Pero esa frase se quedó grabada en mi memoria y prácticamente es lo único que recuerdo de aquella noche de tertulia y borrachera. El tío murió algunos años después sin posesiones, se fue ligero, pero acumulo una riqueza de memorias y momentos.
Hoy la vida se ha convertido en un teatro de consumo y la humanidad es un complejo tejido de deseos y anhelos. Existe un particular apetito vehemente que nos deshumaniza cada vez más por la necesidad de acumular, a tal punto que estamos relegando a un segundo o tercer plano las experiencias que verdaderamente enriquecen. Esta obsesión arraigada por acumular bienes se ha convertido en un fin en sí mismo; es decir, en la idea errónea y absurda de que la acumulación es una forma de «felicidad instantánea». Habría que empezar entonces por replantear qué es la felicidad.
Históricamente podemos ver cómo el ser humano ha tenido una obsesión descabellada por almacenar bienes materiales, tierras, objetos brillantes, dinero, etcétera; como si de eso dependiera la seguridad y la felicidad eterna o como si fuera la cura infalible para llenar los vacíos emocionales o existenciales.
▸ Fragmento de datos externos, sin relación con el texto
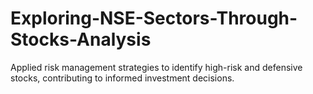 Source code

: # Exploring-NSE-Sectors-Through-Stocks-Analysis
Applied risk management strategies to identify high-risk and defensive stocks, contributing to informed investment decisions.
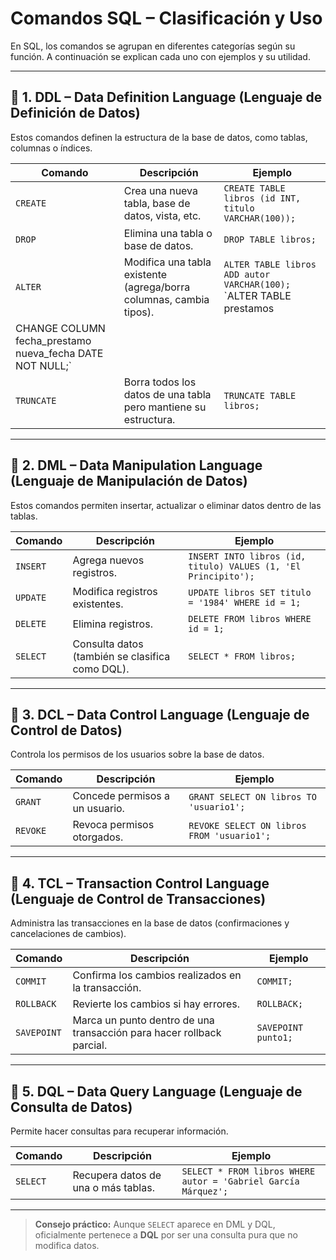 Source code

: # Comandos SQL – Clasificación y Uso

En SQL, los comandos se agrupan en diferentes categorías según su función. A continuación se explican cada uno con ejemplos y su utilidad.

---

## 📘 1. DDL – Data Definition Language (Lenguaje de Definición de Datos)

Estos comandos definen la estructura de la base de datos, como tablas, columnas o índices.

| Comando | Descripción | Ejemplo |
|--------|-------------|---------|
| `CREATE` | Crea una nueva tabla, base de datos, vista, etc. | `CREATE TABLE libros (id INT, titulo VARCHAR(100));` |
| `DROP` | Elimina una tabla o base de datos. | `DROP TABLE libros;` |
| `ALTER` | Modifica una tabla existente (agrega/borra columnas, cambia tipos). | `ALTER TABLE libros ADD autor VARCHAR(100);` `ALTER TABLE prestamos
CHANGE COLUMN fecha_prestamo nueva_fecha DATE NOT NULL;` |
| `TRUNCATE` | Borra todos los datos de una tabla pero mantiene su estructura. | `TRUNCATE TABLE libros;` |

---

## 📘 2. DML – Data Manipulation Language (Lenguaje de Manipulación de Datos)

Estos comandos permiten insertar, actualizar o eliminar datos dentro de las tablas.

| Comando | Descripción | Ejemplo |
|--------|-------------|---------|
| `INSERT` | Agrega nuevos registros. | `INSERT INTO libros (id, titulo) VALUES (1, 'El Principito');` |
| `UPDATE` | Modifica registros existentes. | `UPDATE libros SET titulo = '1984' WHERE id = 1;` |
| `DELETE` | Elimina registros. | `DELETE FROM libros WHERE id = 1;` |
| `SELECT` | Consulta datos (también se clasifica como DQL). | `SELECT * FROM libros;` |

---

## 📘 3. DCL – Data Control Language (Lenguaje de Control de Datos)

Controla los permisos de los usuarios sobre la base de datos.

| Comando | Descripción | Ejemplo |
|--------|-------------|---------|
| `GRANT` | Concede permisos a un usuario. | `GRANT SELECT ON libros TO 'usuario1';` |
| `REVOKE` | Revoca permisos otorgados. | `REVOKE SELECT ON libros FROM 'usuario1';` |

---

## 📘 4. TCL – Transaction Control Language (Lenguaje de Control de Transacciones)

Administra las transacciones en la base de datos (confirmaciones y cancelaciones de cambios).

| Comando | Descripción | Ejemplo |
|--------|-------------|---------|
| `COMMIT` | Confirma los cambios realizados en la transacción. | `COMMIT;` |
| `ROLLBACK` | Revierte los cambios si hay errores. | `ROLLBACK;` |
| `SAVEPOINT` | Marca un punto dentro de una transacción para hacer rollback parcial. | `SAVEPOINT punto1;` |

---

## 📘 5. DQL – Data Query Language (Lenguaje de Consulta de Datos)

Permite hacer consultas para recuperar información.

| Comando | Descripción | Ejemplo |
|--------|-------------|---------|
| `SELECT` | Recupera datos de una o más tablas. | `SELECT * FROM libros WHERE autor = 'Gabriel García Márquez';` |

---

>  **Consejo práctico:** Aunque `SELECT` aparece en DML y DQL, oficialmente pertenece a **DQL** por ser una consulta pura que no modifica datos.

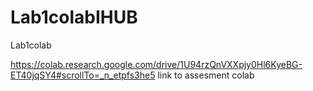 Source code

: # Lab1colabIHUB
Lab1colab

https://colab.research.google.com/drive/1U94rzQnVXXpjy0Hl6KyeBG-ET40jqSY4#scrollTo=_n_etpfs3he5
link to assesment colab
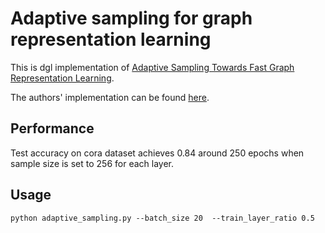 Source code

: # Adaptive sampling for graph representation learning

This is dgl implementation of [Adaptive Sampling Towards Fast Graph Representation Learning](https://arxiv.org/abs/1809.05343).

The authors' implementation can be found [here](https://github.com/huangwb/AS-GCNN).

## Performance

Test accuracy on cora dataset achieves 0.84 around 250 epochs when sample size is set to 256 for each layer.

## Usage

`python adaptive_sampling.py --batch_size 20  --train_layer_ratio 0.5`
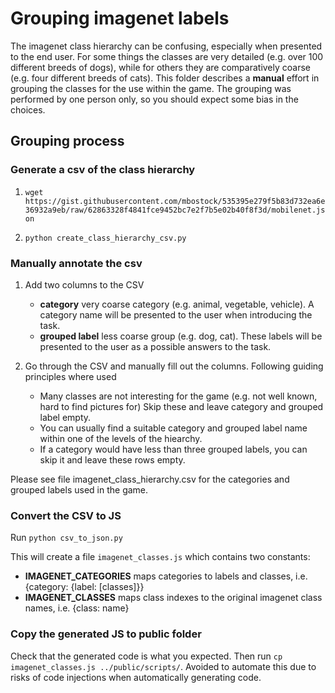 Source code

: # Grouping imagenet labels

The imagenet class hierarchy can be confusing, especially when presented to the end user. For some things 
the classes are very detailed (e.g. over 100 different breeds of dogs), while for others they are
comparatively coarse (e.g. four different breeds of cats). This folder describes a **manual** effort 
in grouping the classes for the use within the game. The grouping was performed by one person only,
so you should expect some bias in the choices.

## Grouping process

### Generate a csv of the class hierarchy 

1. `wget https://gist.githubusercontent.com/mbostock/535395e279f5b83d732ea6e36932a9eb/raw/62863328f4841fce9452bc7e2f7b5e02b40f8f3d/mobilenet.json`

2. `python create_class_hierarchy_csv.py`

### Manually annotate the csv 

1. Add two columns to the CSV
    * **category** very coarse category (e.g. animal, vegetable, vehicle). A category name will be 
                       presented to the user when introducing the task.  
    * **grouped label** less coarse group (e.g. dog, cat). These labels will be presented to the user as a 
    possible answers to the task.

2. Go through the CSV and manually fill out the columns. Following guiding principles where used
   * Many classes are not interesting for the game (e.g. not well known, hard to find pictures for) Skip
     these and leave category and grouped label empty.
   * You can usually find a suitable category and grouped label name within one of the levels of the hiearchy.  
   * If a category would have less than three grouped labels, you can skip it and leave these
     rows empty.
     
Please see file imagenet_class_hierarchy.csv for the categories and grouped labels used in the game.

### Convert the CSV to JS

Run `python csv_to_json.py`

This will create a file `imagenet_classes.js` which contains two constants:

* **IMAGENET_CATEGORIES** maps categories to labels and classes, i.e. {category: {label: [classes]}}
* **IMAGENET_CLASSES** maps class indexes to the original imagenet class names, i.e. {class: name} 
   
### Copy the generated JS to public folder

Check that the generated code is what you expected. Then run `cp imagenet_classes.js ../public/scripts/`. 
Avoided to automate this due to risks of code injections when automatically generating code.

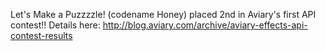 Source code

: Let's Make a Puzzzzle! (codename Honey) placed 2nd in Aviary's first API contest!! Details here:
http://blog.aviary.com/archive/aviary-effects-api-contest-results
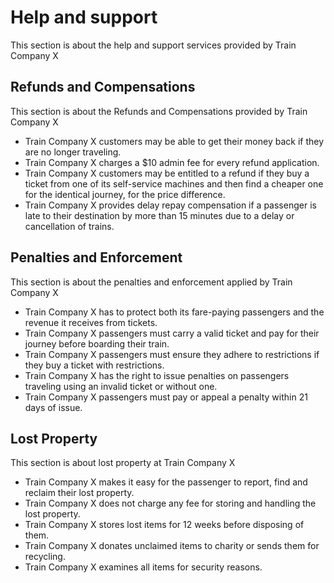 # Help and support

This section is about the help and support services provided by Train Company X

## Refunds and Compensations

This section is about the Refunds and Compensations provided by Train Company X

- Train Company X customers may be able to get their money back if they are no longer traveling.
- Train Company X charges a $10 admin fee for every refund application.
- Train Company X customers may be entitled to a refund if they buy a ticket from one of its self-service machines and then find a cheaper one for the identical journey, for the price difference.
- Train Company X provides delay repay compensation if a passenger is late to their destination by more than 15 minutes due to a delay or cancellation of trains.

## Penalties and Enforcement

This section is about the penalties and enforcement applied by Train Company X

- Train Company X has to protect both its fare-paying passengers and the revenue it receives from tickets.
- Train Company X passengers must carry a valid ticket and pay for their journey before boarding their train.
- Train Company X passengers must ensure they adhere to restrictions if they buy a ticket with restrictions.
- Train Company X has the right to issue penalties on passengers traveling using an invalid ticket or without one.
- Train Company X passengers must pay or appeal a penalty within 21 days of issue.

## Lost Property

This section is about lost property at Train Company X

- Train Company X makes it easy for the passenger to report, find and reclaim their lost property.
- Train Company X does not charge any fee for storing and handling the lost property.
- Train Company X stores lost items for 12 weeks before disposing of them.
- Train Company X donates unclaimed items to charity or sends them for recycling.
- Train Company X examines all items for security reasons. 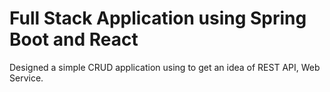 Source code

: # Full Stack Application using Spring Boot and React

Designed a simple CRUD application using  to get an idea of REST API, Web Service.
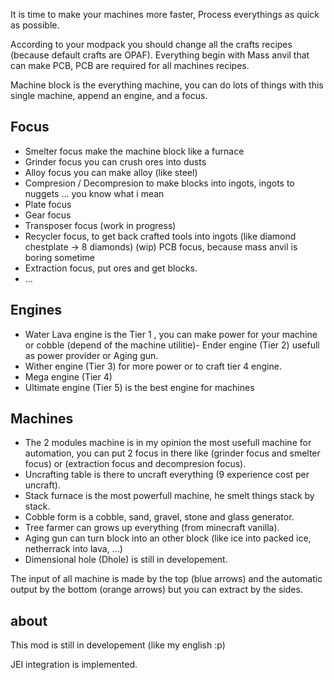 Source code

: It is time to make your machines more faster,
Process everythings as quick as possible.

According to your modpack you should change all the crafts recipes (because default crafts are OPAF).
Everything begin with Mass anvil that can make PCB, PCB are required for all machines recipes.

Machine block is the everything machine, you can do lots of things with this single machine, append an engine, and a focus.

## Focus 
- Smelter focus make the machine block like a furnace
- Grinder focus you can crush ores into dusts
- Alloy focus you can make alloy (like steel)
- Compresion / Decompresion to make blocks into ingots, ingots to nuggets ... you know what i mean
- Plate focus
- Gear focus
- Transposer focus (work in progress)
- Recycler focus, to get back crafted tools into ingots (like diamond chestplate -> 8 diamonds) (wip)
 PCB focus, because mass anvil is boring sometime
- Extraction focus, put ores and get blocks.
- ...

## Engines

- Water Lava engine is the Tier 1 , you can make power for your machine or cobble (depend of the machine utilitie)- Ender engine (Tier 2) usefull as power provider or Aging gun.
- Wither engine (Tier 3) for more power or to craft tier 4 engine.
- Mega engine (Tier 4)
- Ultimate engine (Tier 5) is the best engine for machines

## Machines

- The 2 modules machine is in my opinion the most usefull machine for automation, you can put 2 focus in there like
(grinder focus and smelter focus) or (extraction focus and decompresion focus).
- Uncrafting table is there to uncraft everything (9 experience cost per uncraft).
- Stack furnace is the most powerfull machine, he smelt things stack by stack.
- Cobble form is a cobble, sand, gravel, stone and glass generator.
- Tree farmer can grows up everything (from minecraft vanilla).
- Aging gun can turn block into an other block (like ice into packed ice, netherrack into lava, ...)
- Dimensional hole (Dhole) is still in developement.


The input of all machine is made by the top (blue arrows) and the automatic output by the bottom (orange arrows) but you can extract by the sides.

## about 

This mod is still in developement (like my english :p)

JEI integration is implemented.

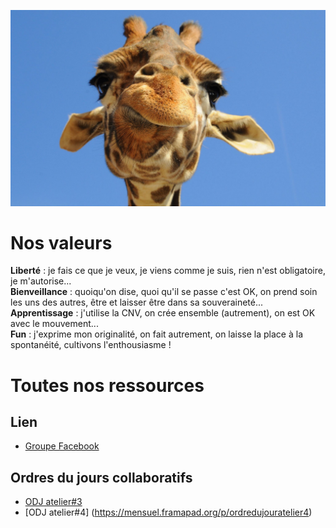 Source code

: ![mascotte](https://github.com/cnvpoilsauxpieds/documentation/blob/master/media/mascotte.jpg)

# Nos valeurs
**Liberté** : je fais ce que je veux, je viens comme je suis, rien n'est obligatoire, je m'autorise...    
**Bienveillance** : quoiqu'on dise, quoi qu'il se passe c'est OK, on prend soin les uns des autres, être et laisser être dans sa souveraineté...    
**Apprentissage** : j'utilise la CNV, on crée ensemble (autrement), on est OK avec le mouvement...   
**Fun** : j'exprime mon originalité, on fait autrement, on laisse la place à la spontanéité, cultivons l'enthousiasme !  

# Toutes nos ressources

## Lien
- [Groupe Facebook](https://www.facebook.com/groups/1401618046569855/)

## Ordres du jours collaboratifs
- [ODJ atelier#3](https://mensuel.framapad.org/p/ordredujouratelier3)
- [ODJ atelier#4] (https://mensuel.framapad.org/p/ordredujouratelier4)
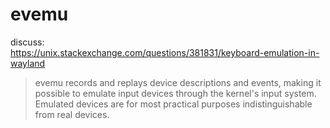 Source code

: # evemu 
discuss:  
https://unix.stackexchange.com/questions/381831/keyboard-emulation-in-wayland
>evemu records and replays device descriptions and events, making it possible to emulate input devices through the kernel's input system. Emulated devices are for most practical purposes indistinguishable from real devices.
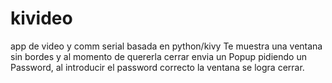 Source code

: # kivideo
app de video y comm serial basada en python/kivy
Te muestra una ventana sin bordes y al momento de quererla cerrar envia un Popup pidiendo un Password, al introducir el password correcto la ventana se logra cerrar.

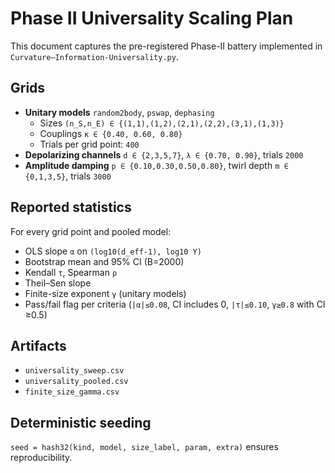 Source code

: ﻿# Phase II Universality Scaling Plan

This document captures the pre-registered Phase-II battery implemented in `Curvature–Information-Universality.py`.

## Grids
- **Unitary models** `random2body`, `pswap`, `dephasing`
  - Sizes `(n_S,n_E) ∈ {(1,1),(1,2),(2,1),(2,2),(3,1),(1,3)}`
  - Couplings `κ ∈ {0.40, 0.60, 0.80}`
  - Trials per grid point: `400`
- **Depolarizing channels** `d ∈ {2,3,5,7}`, `λ ∈ {0.70, 0.90}`, trials `2000`
- **Amplitude damping** `p ∈ {0.10,0.30,0.50,0.80}`, twirl depth `m ∈ {0,1,3,5}`, trials `3000`

## Reported statistics
For every grid point and pooled model:
- OLS slope `α` on `(log10(d_eff-1), log10 Y)`
- Bootstrap mean and 95% CI (B=2000)
- Kendall `τ`, Spearman `ρ`
- Theil–Sen slope
- Finite-size exponent `γ` (unitary models)
- Pass/fail flag per criteria (`|α|≤0.08`, CI includes 0, `|τ|≤0.10`, `γ≥0.8` with CI ≥0.5)

## Artifacts
- `universality_sweep.csv`
- `universality_pooled.csv`
- `finite_size_gamma.csv`

## Deterministic seeding
`seed = hash32(kind, model, size_label, param, extra)` ensures reproducibility.
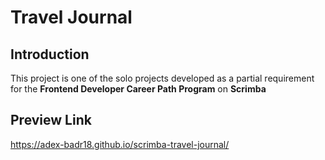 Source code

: # Travel Journal

## Introduction

This project is one of the solo projects developed as a partial requirement for the **Frontend Developer Career Path Program** on **Scrimba**

## Preview Link
https://adex-badr18.github.io/scrimba-travel-journal/
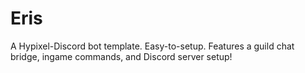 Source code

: # Eris
A Hypixel-Discord bot template. Easy-to-setup. Features a guild chat bridge, ingame commands, and Discord server setup!
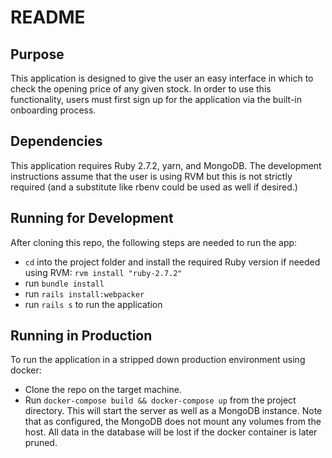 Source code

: # README

## Purpose

This application is designed to give the user an easy interface in which to check the opening price of any given stock. In order to use this functionality, users must first sign up for the application via the built-in onboarding process.

## Dependencies

This application requires Ruby 2.7.2, yarn, and MongoDB. The development instructions assume that the user is using RVM but this is not strictly required (and a substitute like rbenv could be used as well if desired.)

## Running for Development

After cloning this repo, the following steps are needed to run the app:
* `cd` into the project folder and install the required Ruby version if needed using RVM: `rvm install "ruby-2.7.2"`
* run `bundle install`
* run `rails install:webpacker`
* run `rails s` to run the application

## Running in Production

To run the application in a stripped down production environment using docker: 
* Clone the repo on the target machine.
* Run `docker-compose build && docker-compose up` from the project directory. This will start the server as well as a MongoDB instance. Note that as configured, the MongoDB does not mount any volumes from the host. All data in the database will be lost if the docker container is later pruned. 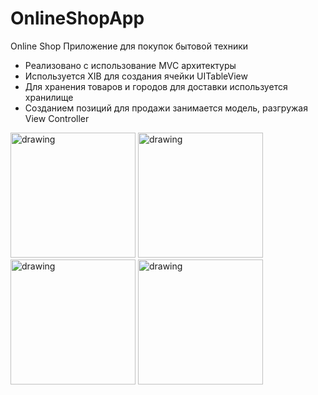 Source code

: # OnlineShopApp

Online Shop
Приложение для покупок бытовой техники

- Реализовано с использование MVC архитектуры
- Используется XIB для создания ячейки UITableView
- Для хранения товаров и городов для доставки используется хранилище 
- Cозданием позиций для продажи занимается модель, разгружая View Controller

<img src="https://user-images.githubusercontent.com/92473603/195986468-3e3f5e16-7d47-4c80-bdcf-2055d2ee888f.png" alt="drawing" width="200"/>
<img src="https://user-images.githubusercontent.com/92473603/195986367-5b29f9e1-000d-4d39-bab8-89c1c9d99457.png" alt="drawing" width="200"/>
<img src="https://user-images.githubusercontent.com/92473603/195986368-04021234-9386-4d5d-b908-b70ada23c022.png" alt="drawing" width="200"/>
<img src="https://user-images.githubusercontent.com/92473603/195986369-8c77aa48-af74-4f8b-b2f0-fbc3eeda3a7a.png" alt="drawing" width="200"/>
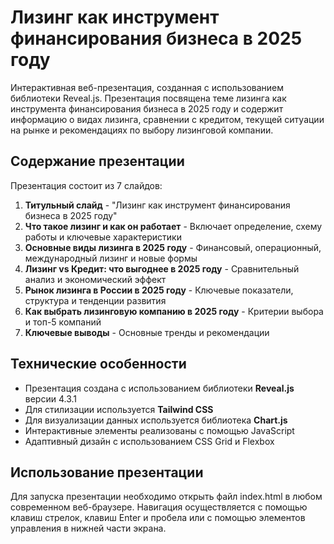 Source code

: # Лизинг как инструмент финансирования бизнеса в 2025 году

Интерактивная веб-презентация, созданная с использованием библиотеки Reveal.js. Презентация посвящена теме лизинга как инструмента финансирования бизнеса в 2025 году и содержит информацию о видах лизинга, сравнении с кредитом, текущей ситуации на рынке и рекомендациях по выбору лизинговой компании.

## Содержание презентации

Презентация состоит из 7 слайдов:

1. **Титульный слайд** - "Лизинг как инструмент финансирования бизнеса в 2025 году"
2. **Что такое лизинг и как он работает** - Включает определение, схему работы и ключевые характеристики
3. **Основные виды лизинга в 2025 году** - Финансовый, операционный, международный лизинг и новые формы
4. **Лизинг vs Кредит: что выгоднее в 2025 году** - Сравнительный анализ и экономический эффект
5. **Рынок лизинга в России в 2025 году** - Ключевые показатели, структура и тенденции развития
6. **Как выбрать лизинговую компанию в 2025 году** - Критерии выбора и топ-5 компаний
7. **Ключевые выводы** - Основные тренды и рекомендации

## Технические особенности

- Презентация создана с использованием библиотеки **Reveal.js** версии 4.3.1
- Для стилизации используется **Tailwind CSS**
- Для визуализации данных используется библиотека **Chart.js**
- Интерактивные элементы реализованы с помощью JavaScript
- Адаптивный дизайн с использованием CSS Grid и Flexbox

## Использование презентации

Для запуска презентации необходимо открыть файл index.html в любом современном веб-браузере. Навигация осуществляется с помощью клавиш стрелок, клавиш Enter и пробела или с помощью элементов управления в нижней части экрана.
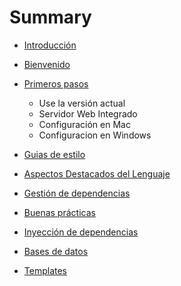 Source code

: # Summary

* [Introducción](README.md)
* [Bienvenido](bienvenido.md)
* [Primeros pasos](primeros-pasos.md)
  * Use la versión actual
  * Servidor Web Integrado
  * Configuración en Mac
  * Configuracion en Windows

* [Guias de estilo](guias-de-estilo.md)
* [Aspectos Destacados del Lenguaje](aspectos-destacados-del-lenguaje.md)
* [Gestión de dependencias](gestion-de-dependencias.md)
* [Buenas prácticas](buenas-practicas.md)
* [Inyección de dependencias](inyección-de-dependencias.md)
* [Bases de datos](bases-de-datos.md)
* [Templates](templates.md)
Hace algunos años, en un vuelo de México a Washington, leí un estudio que proponía que la felicidad está más ligada a los recuerdos de momentos que de adquisiciones de cosas materiales. Es decir, al recordar el pasado, nuestra mente se enfoca en memorias de experiencias como cenas con amigos, viajes, reuniones familiares, conversaciones e incluso momentos de tristeza; y al revivir esos momentos volvemos a ser felices, como si los recicláramos. Según el mismo estudio, pocas veces recordamos cuándo compramos o adquirimos bienes materiales.
Así mismo, en un artículo de Los Angeles Times titulado «Los buenos recuerdos podrían ser el secreto de la felicidad» se dice que Meik Wiking, director ejecutivo del primer «Instituto para la búsqueda de la felicidad» del mundo en Copenhague, Dinamarca, asegura que «la felicidad depende en gran parte de la relación que tenemos con nuestro pasado, de los recuerdos que guardamos de aquello que sucedió y de la capacidad para construir un relato positivo de nuestra propia vida». Por lo tanto no cabe duda de que acumular experiencias nos genera una satisfacción mayor que la de acumular bienes materiales.
Pero estamos atrapados en un laberinto de consumo. Llenamos nuestros espacios y nuestras estanterías de cosas que apenas utilizamos, mientras que nuestras mentes y corazones se quedan sedientos de experiencias auténticas y significativas. Entonces ¿qué es lo que nos impulsa a este frenesí de posesiones? ¿Es el miedo a la escasez o la necesidad de tener una falsa seguridad en este mundo incierto? ¿Sera la presión social, el deseo de encajar en un molde predefinido de éxito y estatus? Sea cual sea la razón, nos encontramos perdidos en una confusión de objetos, buscando desesperadamente algo que nos dé un sentido de plenitud.
Al final las cosas materiales son efímeras y con altas probabilidades de olvido. En cambio, las experiencias y momentos específicos de nuestra vida, para bien e incluso para mal, perduran en nuestra memoria. Quizá despojarnos de esa falsa seguridad que nos da el consumismo desenfrenado nos ayude a abrazar la simplicidad de disfrutar el momento, lo sencillo de vivir ligero y, como dijo el tío Chema, ser conscientes de cuántas cosas no necesitamos.